A better choice might have been a 2016 staging of His Girl Friday, another stage adaptation by John Guare that combines elements from the film of the same name starring Cary Grant and Rosalind Russell, and this play The Front Page by Ben Hecht and Charles MacArthur (which was made into a film in 1931). Th Guare version casts Herald- Examiner reporter Hildy Johnson (the part played here -- very well -- by John Slattery) as a female and might have been a better vehicle for the talented Sherry Rene Scott, who seems miscast here as Mollie Malloy, a woman who insists the guy Chicago is about to hang for murder is innocent.
All of the reporters are gathered to cover that execution story and Hildy can't resist the printer's ink in his veins to chase the story when the prisoner escapes, even though he has promised to quit his newspaper job to join fiance Peggy Grant (Halley Feiffer) and her mother (Holland Taylor) in New York and a new career as an advertising man. Taylor's talent is horribly underused here, but she manages to get laughs with the few lines she has, including a knowing chuckle from the New York audience when she complains about a $2 taxi fare.
The whole news room seems oblivious to corruption taking place around the case bungled by Sheriff Hartman (John Goodman from TV's "Roseanne") and the Mayor (Dann Florek TV's "Law and Order" franchise), who try to payoff Mr. Pincus (Robert Morse) to keep quiet when he arrives with a stay of execution frm the governor. And no one will listen to cop Woodenshoes Eichhorn (Micah Stock, who is doing some kind of unintelligible German accent which interferes with the timing of comedic lines, but who still managed to please the crowd).
Slattery ("Mad Men") lights up the stage and is charismatic as the hard-working reporter. Mays is quite funny as the poetry-writing reporter who has a germ fumigator -- and a few other questionable things -- in his desk. When Lane finally does make his appearance, he commands all attention and has the audience laughing at his rude, manipulative character. He makes me laugh every time he is on stage.
The play, with three acts and two intermissions, is just too cumbersome for Jack O'Brien to rein in. Most of the first act could be cut without much effect except to shorten the two-hour-45-minute run time.

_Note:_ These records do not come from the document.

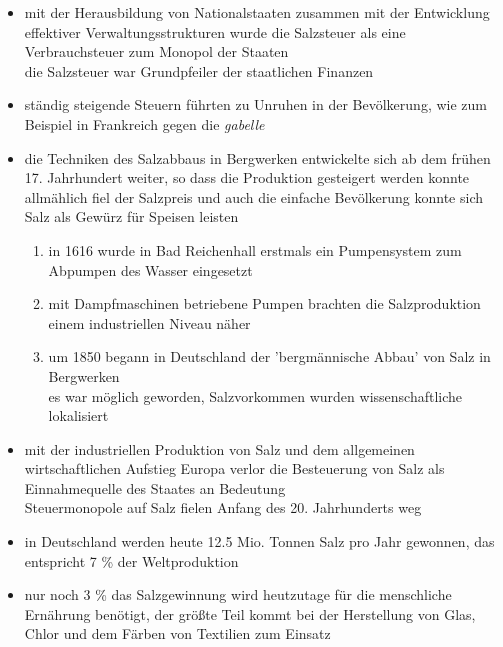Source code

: \documentclass[11pt,a4paper]{article}
\begin{document}
\begin{itemize}

\item mit der Herausbildung von Nationalstaaten zusammen mit der Entwicklung effektiver Verwaltungsstrukturen wurde die Salzsteuer als eine Verbrauchsteuer zum Monopol der Staaten\\
 die Salzsteuer war Grundpfeiler der staatlichen Finanzen

\item ständig steigende Steuern führten zu Unruhen in der Bevölkerung, wie zum Beispiel in Frankreich gegen die \textsl{gabelle}

\item die Techniken des Salzabbaus in Bergwerken entwickelte sich ab dem frühen 17. Jahrhundert weiter, so dass die Produktion gesteigert werden konnte\\
 allmählich fiel der Salzpreis und auch die einfache Bevölkerung konnte sich Salz als Gewürz für Speisen leisten

	\begin{enumerate}
	\item in 1616 wurde in Bad Reichenhall erstmals ein Pumpensystem zum Abpumpen des Wasser eingesetzt
	\item mit Dampfmaschinen betriebene Pumpen brachten die Salzproduktion einem industriellen Niveau näher
	\item um 1850 begann in Deutschland der 'bergmännische Abbau' von Salz in Bergwerken\\
	 es war möglich geworden, Salzvorkommen wurden wissenschaftliche lokalisiert
	\end{enumerate}

\item mit der industriellen Produktion von Salz und dem allgemeinen wirtschaftlichen Aufstieg Europa verlor die Besteuerung von Salz als Einnahmequelle des Staates an Bedeutung\\
 Steuermonopole auf Salz fielen Anfang des 20. Jahrhunderts weg

\item in Deutschland werden heute 12.5 Mio. Tonnen Salz pro Jahr gewonnen, das entspricht 7 \% der Weltproduktion

\item nur noch 3 \% das Salzgewinnung wird heutzutage für die menschliche Ernährung benötigt, der größte Teil kommt bei der Herstellung von Glas, Chlor und dem Färben von Textilien zum Einsatz

\end{itemize}
\end{document}
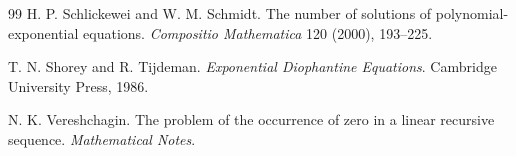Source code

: \documentclass[11pt]{article}
\begin{document}
\begin{thebibliography}{99}
H. P. Schlickewei and W. M. Schmidt.
The number of solutions of polynomial-exponential equations.
\emph{Compositio Mathematica} 120 (2000), 193--225.

T. N. Shorey and R. Tijdeman.
\emph{Exponential Diophantine Equations}.
Cambridge University Press, 1986.

N. K. Vereshchagin.
The problem of the occurrence of zero in a linear recursive sequence.
\emph{Mathematical Notes}.

\end{thebibliography}
\end{document}
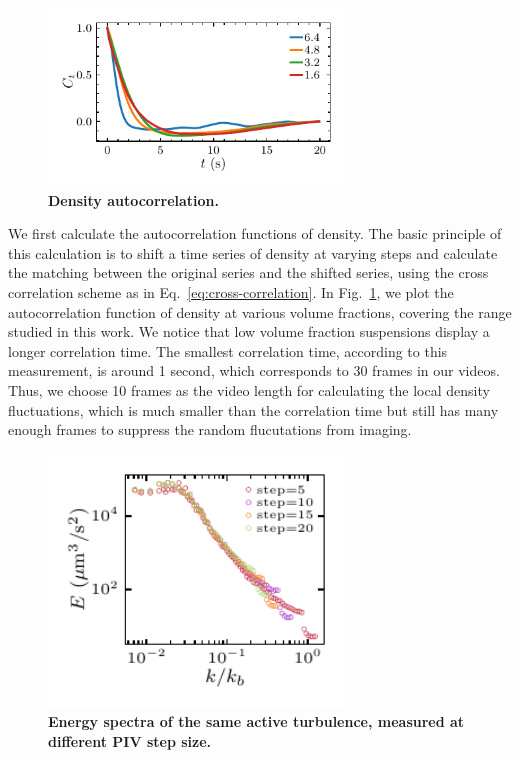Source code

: \documentclass[preprint,aps,prl,amsmath,amssymb,longbibliography]{revtex4-2}
\begin{document}
\begin{figure}[!]
\begin{center}
\includegraphics[width=0.7\textwidth]{figures/density-autocorrelation/v1.pdf}
\caption[Density autocorrelation]
{
\textbf{Density autocorrelation.}
}
\label{fig:density-autocorrelation}
\end{center}
\end{figure}

We first calculate the autocorrelation functions of density. The basic principle of this calculation is to shift a time series of density at varying steps and calculate the matching between the original series and the shifted series, using the cross correlation scheme as in Eq.~\ref{eq:cross-correlation}. In Fig.~\ref{fig:density-autocorrelation}, we plot the autocorrelation function of density at various volume fractions, covering the range studied in this work. We notice that low volume fraction suspensions display a longer correlation time. The smallest correlation time, according to this measurement, is around 1 second, which corresponds to 30 frames in our videos. Thus, we choose 10 frames as the video length for calculating the local density fluctuations, which is much smaller than the correlation time but still has many enough frames to suppress the random flucutations from imaging.



\begin{figure}[!]
\begin{center}
\includegraphics[width=0.7\textwidth]{Figures/kinks-in-energy-spectra/v1.pdf}
\caption[Density autocorrelation]
{
\textbf{Energy spectra of the same active turbulence, measured at different PIV step size.}
}
\label{fig:kink}
\end{center}
\end{figure}
\end{document}

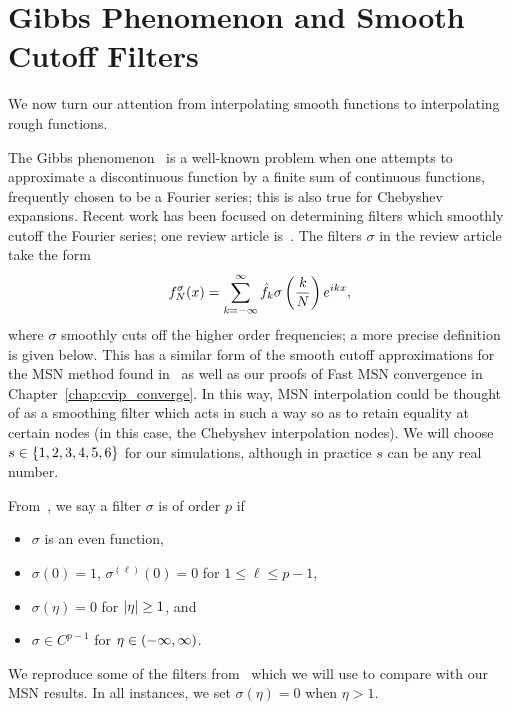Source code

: \section{Gibbs Phenomenon and Smooth Cutoff Filters}

We now turn our attention from interpolating smooth functions
to interpolating rough functions.

The Gibbs phenomenon~\cite[Chapter 2]{zygmund} is a well-known problem
when one attempts to approximate a discontinuous function by a finite sum of
continuous functions, frequently chosen to be a Fourier series;
this is also true for Chebyshev expansions.
Recent work has been focused on determining filters
which smoothly cutoff the Fourier series; one review article
is~\cite{gottlieb1997gibbs}.
The filters $\sigma$ in the review article take the form
%
\begin{equation}
    f_{N}^{\sigma}(x) =
        \sum_{k=-\infty}^{\infty}\hat{f}_{k}\sigma\left( \frac{k}{N} \right)e^{ikx},
\end{equation}
%
where $\sigma$ smoothly cuts off the higher order frequencies;
a more precise definition is given below.
This has a similar form of the smooth cutoff approximations
for the MSN method found in~\cite{msnInterp,msnBirkhoff}
as well as our proofs of Fast MSN convergence in
Chapter~\ref{chap:cvip_converge}.
In this way, MSN interpolation could be thought of as a smoothing
filter which acts in such a way so as to retain equality
at certain nodes (in this case, the Chebyshev interpolation nodes).
We will choose $s\in\left\{ 1,2,3,4,5,6 \right\}$ for our simulations,
although in practice $s$ can be any real number.

From~\cite{gottlieb1997gibbs}, we say a filter $\sigma$ is of order $p$ if
%
\begin{itemize}
\item $\sigma$ is an even function,
\item $\sigma(0) = 1$, $\sigma^{(\ell)}(0) = 0$ for $1\le\ell\le p-1$,
\item $\sigma(\eta) = 0$ for $\left| \eta \right|\ge1$, and
\item $\sigma\in C^{p-1}$ for $\eta\in\left( -\infty,\infty \right)$.
\end{itemize}

\noindent
We reproduce some of the filters from~\cite{gottlieb1997gibbs}
which we will use to compare with our MSN results.
In all instances, we set $\sigma(\eta) = 0$ when $\eta>1$.

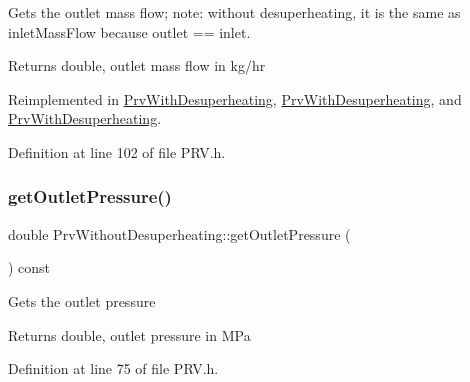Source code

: Gets the outlet mass flow; note\+: without desuperheating, it is the same as inlet\+Mass\+Flow because outlet == inlet. \begin{DoxyReturn}{Returns}
double, outlet mass flow in kg/hr 
\end{DoxyReturn}


Reimplemented in \hyperlink{class_prv_with_desuperheating_a76c03ff2f54c85cd0c80543f23549635}{Prv\+With\+Desuperheating}, \hyperlink{class_prv_with_desuperheating_a76c03ff2f54c85cd0c80543f23549635}{Prv\+With\+Desuperheating}, and \hyperlink{class_prv_with_desuperheating_a76c03ff2f54c85cd0c80543f23549635}{Prv\+With\+Desuperheating}.



Definition at line 102 of file P\+R\+V.\+h.

\mbox{\label{class_prv_without_desuperheating_ae1d335703442deec2f2c2f93e4c862f2}} 
\subsubsection{\texorpdfstring{get\+Outlet\+Pressure()}{getOutletPressure()}\hspace{0.1cm}{\footnotesize\ttfamily [1/3]}}
{\footnotesize\ttfamily double Prv\+Without\+Desuperheating\+::get\+Outlet\+Pressure (\begin{DoxyParamCaption}{ }\end{DoxyParamCaption}) const\hspace{0.3cm}{\ttfamily [inline]}}

Gets the outlet pressure

\begin{DoxyReturn}{Returns}
double, outlet pressure in M\+Pa 
\end{DoxyReturn}


Definition at line 75 of file P\+R\+V.\+h.

\mbox{\label{class_prv_without_desuperheating_ae1d335703442deec2f2c2f93e4c862f2}} 

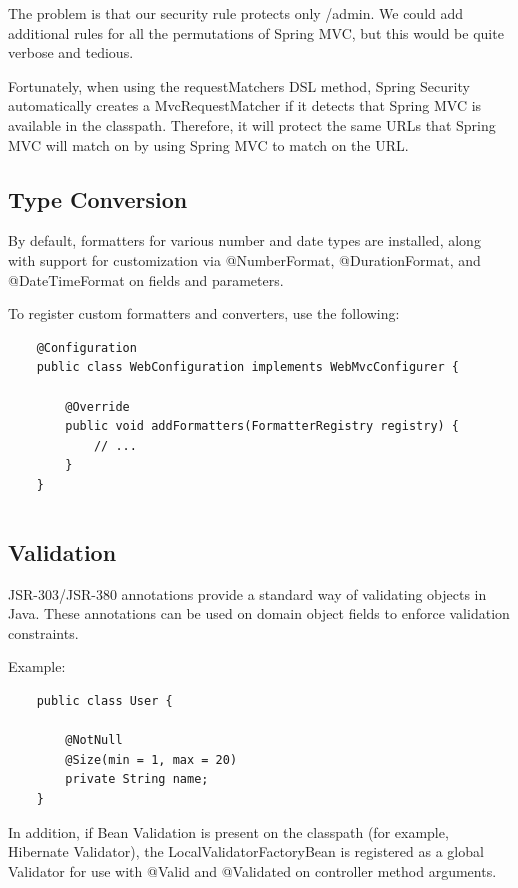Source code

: \documentclass{scrartcl}
\begin{document}
The problem is that our security rule protects only /admin. We could add additional rules for all the permutations of Spring MVC, but this would be quite verbose and tedious.

Fortunately, when using the requestMatchers DSL method, Spring Security automatically creates a MvcRequestMatcher if it detects that Spring MVC is available in the classpath. Therefore, it will protect the same URLs that Spring MVC will match on by using Spring MVC to match on the URL.

\subsection{Type Conversion}

By default, formatters for various number and date types are installed, along with support for customization via @NumberFormat, @DurationFormat, and @DateTimeFormat on fields and parameters.

To register custom formatters and converters, use the following:

\begin{lstlisting}
    @Configuration
    public class WebConfiguration implements WebMvcConfigurer {

        @Override
        public void addFormatters(FormatterRegistry registry) {
            // ...
        }
    }
\end{lstlisting}

\begin{lstlisting}
\end{lstlisting}

\subsection{Validation}

JSR-303/JSR-380 annotations provide a standard way of validating objects in Java. These annotations can be used on domain object fields to enforce validation constraints.

Example:

\begin{lstlisting}
    public class User {

        @NotNull
        @Size(min = 1, max = 20)
        private String name;
    }
\end{lstlisting}

In addition, if Bean Validation is present on the classpath (for example, Hibernate Validator), the LocalValidatorFactoryBean is registered as a global Validator for use with @Valid and @Validated on controller method arguments.
\end{document}
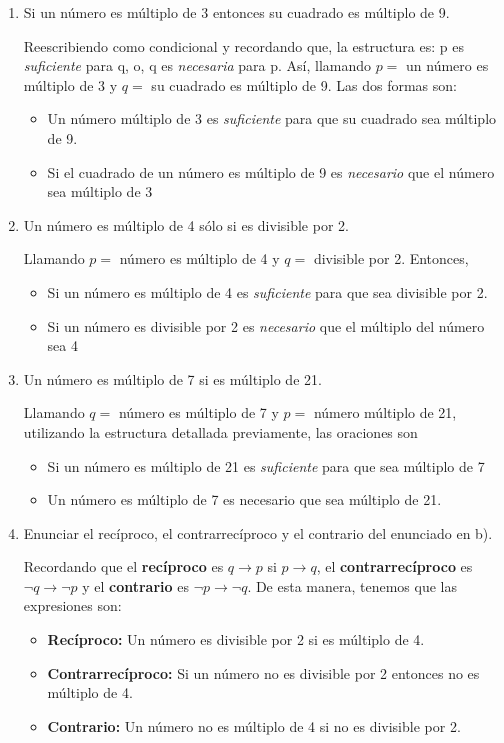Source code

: \begin{enumerate}
	\item Si un número es múltiplo de 3 entonces su cuadrado es múltiplo de 9. 
	
	Reescribiendo como condicional y recordando que, la estructura es: p es \textit{suficiente} para q, o, q es \textit{necesaria} para p. As\'i, llamando $p =$ un n\'umero es m\'ultiplo de 3 y $q = $ su cuadrado es m\'ultiplo de 9. Las dos formas son:
	\begin{itemize}
		\item Un n\'umero m\'ultiplo de 3 es \textit{suficiente} para que su cuadrado sea m\'ultiplo de 9.
		\item Si el cuadrado de un n\'umero es m\'ultiplo de 9 es \textit{necesario} que el n\'umero sea m\'ultiplo de 3
	\end{itemize}

	\item Un número es múltiplo de 4 sólo si es divisible por 2.
	
	Llamando $p =$ n\'umero es m\'ultiplo de 4 y $q =$ divisible por 2. Entonces,
	\begin{itemize}
		\item Si un n\'umero es m\'ultiplo de 4 es \textit{suficiente} para que sea divisible por 2.
		\item Si un n\'umero es divisible por 2 es \textit{necesario} que el m\'ultiplo del n\'umero sea 4
	\end{itemize}

	\item Un número es múltiplo de 7 si es múltiplo de 21.
	
	Llamando $q =$ n\'umero es m\'ultiplo de 7 y $p =$ n\'umero m\'ultiplo de 21, utilizando la estructura detallada previamente, las oraciones son
	\begin{itemize}
		\item Si un n\'umero es m\'ultiplo de 21 es \textit{suficiente} para que sea m\'ultiplo de 7
		\item Un n\'umero es m\'ultiplo de 7 es necesario que sea m\'ultiplo de 21.
	\end{itemize}

	\item Enunciar el recíproco, el contrarrecíproco y el contrario del enunciado en b).
	
	Recordando que el \textbf{rec\'iproco} es $q \rightarrow p$ si $p \rightarrow q$, el \textbf{contrarrec\'iproco} es $\neg q \rightarrow \neg p$ y el \textbf{contrario} es $\neg p \rightarrow \neg q$. De esta manera, tenemos que las expresiones son:
	\begin{itemize}
		\item \textbf{Rec\'iproco:} Un n\'umero es divisible por 2 si es m\'ultiplo de 4.
		\item \textbf{Contrarrec\'iproco:} Si un n\'umero no es divisible por 2 entonces no es m\'ultiplo de 4.
		\item \textbf{Contrario:} Un n\'umero no es m\'ultiplo de 4 si no es divisible por 2.
	\end{itemize}
\end{enumerate}

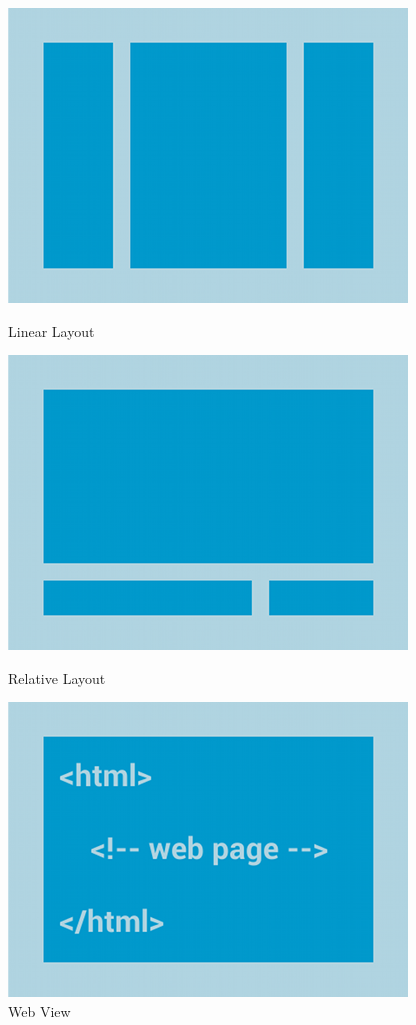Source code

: \begin{figure}[!htb]
  \includegraphics[width=\linewidth]{02-layouts/linearlayout.png}
  \caption{Linear Layout}
\endminipage\hfill
{}
  \includegraphics[width=\linewidth]{02-layouts/relativelayout.png}
  \caption{Relative Layout}
\endminipage\hfill
{}
  \includegraphics[width=\linewidth]{02-layouts/webview.png}
  \caption{Web View}
\endminipage
\end{figure}

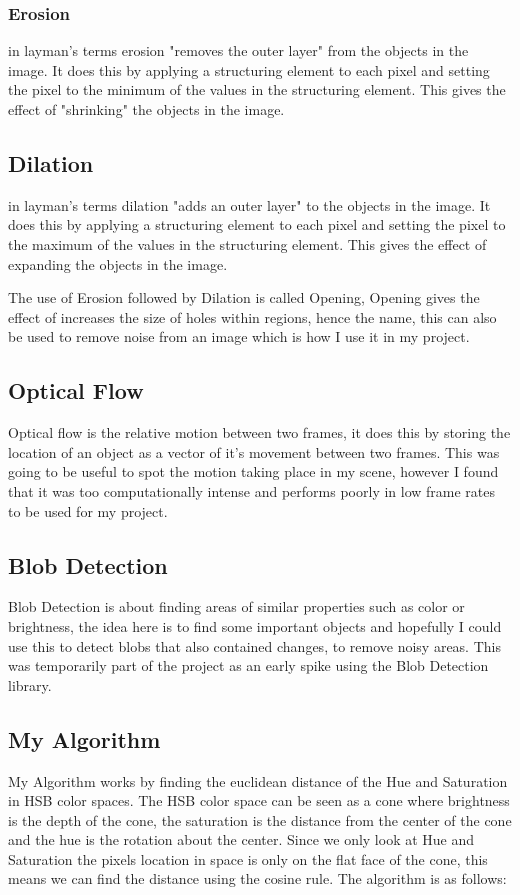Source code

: \documentclass[a4paper]{report}
\begin{document}
\subsubsection{Erosion}
in layman's terms erosion "removes the outer layer" from the objects in the image. It does this by applying a structuring element to each pixel and setting the pixel to the minimum of the values in the structuring element. This gives the effect of "shrinking" the objects in the image.

\subsection{Dilation}
in layman's terms dilation "adds an outer layer" to the objects in the image. It does this by applying a structuring element to each pixel and setting the pixel to the maximum of the values in the structuring element. This gives the effect of expanding the objects in the image.

The use of Erosion followed by Dilation is called Opening, Opening gives the effect of increases the size of holes within regions, hence the name, this can also be used to remove noise from an image which is how I use it in my project.

\subsection{Optical Flow}
Optical flow is the relative motion between two frames, it does this by storing the location of an object as a vector of it's movement between two frames. This was going to be useful to spot the motion taking place in my scene, however I found that it was too computationally intense and performs poorly in low frame rates to be used for my project.

\subsection{Blob Detection}
Blob Detection is about finding areas of similar properties such as color or brightness, the idea here is to find some important objects and hopefully I could use this to detect blobs that also contained changes, to remove noisy areas. This was temporarily part of the project as an early spike using the Blob Detection library\cite{BLOB}.

\subsection{My Algorithm}
My Algorithm works by finding the euclidean distance of the Hue and Saturation in HSB color spaces. The HSB color space can be seen as a cone where brightness is the depth of the cone, the saturation is the distance from the center of the cone and the hue is the rotation about the center. Since we only look at Hue and Saturation the pixels location in space is only on the flat face of the cone, this means we can find the distance using the cosine rule. The algorithm is as follows:
\end{document}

The Front Page features costume design by Ann Roth, lighting design by Brian MacDevitt, and sound design by Scott Lehrer. It runs at the Broadhurst Theatre (235 West 44th St., NYC). Performances are Monday, Wednesday, Friday and Saturday at 8 pm; Thursday at 7 pm; Wednesday and Saturday at 2 pm; Sunday at 3 pm. Tickets are $67 - $167: thefrontpagebroadway.com; 212-239-6200.